Till liebt die Krippe. Wir haben das große Glück, dass er mit einer Ausnahmeregelung noch bis nächsten Sommer in dieser Einrichtung bleiben kann, obwohl er im Januar schon vier Jahre alt wird. Er hat einen Integrationsplatz in einer städtischen Einrichtung und das Personal dort ist ganz wunderbar. Sie gehen auf seine Bedürfnisse ein ohne ihn in Watte zu packen. Er hat einen Individualbegleiter, der ihn im Krippenalltag unterstützt und es ihm ermöglicht, an allen Aktivitäten teilzunehmen. Till mag die anderen Kinder und er profitiert sehr davon, mit gesunden Kindern zusammen zu sein. Er will alles können, was die anderen auch machen und schaut sich viel ab. Er hat zwar noch keine richtigen Freunde, aber es gibt Kinder, mit denen er lieber spielt und wenn er morgens ankommt, ist immer ein Kind da, das ihm sein Lieblingsspielzeug bringt und ihn in Empfang nimmt.

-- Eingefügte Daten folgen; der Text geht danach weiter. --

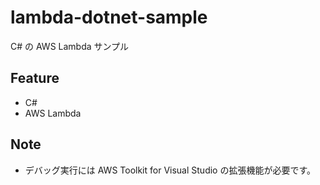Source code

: # lambda-dotnet-sample
C# の AWS Lambda サンプル

## Feature
- C#
- AWS Lambda

## Note
- デバッグ実行には AWS Toolkit for Visual Studio の拡張機能が必要です。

Welche Unterstützung habt Ihr für Till momentan?
Till bekommt Logopädie und Ergotherapie. Die Therapie bekommt er über die Frühförderstelle und die Therapeuten kommen in die Krippe. Das ist super, weil wir zum einen nicht nachmittags noch in die Praxis müssen und zum anderen, weil im Krippenalltag viele Situationen entstehen, in denen Till Hilfe braucht. Und das kann dann gleich vor Ort geübt werden. Treppensteigen oder Händewaschen, Essen oder Malen. Bis zum Sommer hatte er noch Physiotherapie, aber wir hatten das Gefühl, dass drei Therapien pro Woche zu viel für ihn sind.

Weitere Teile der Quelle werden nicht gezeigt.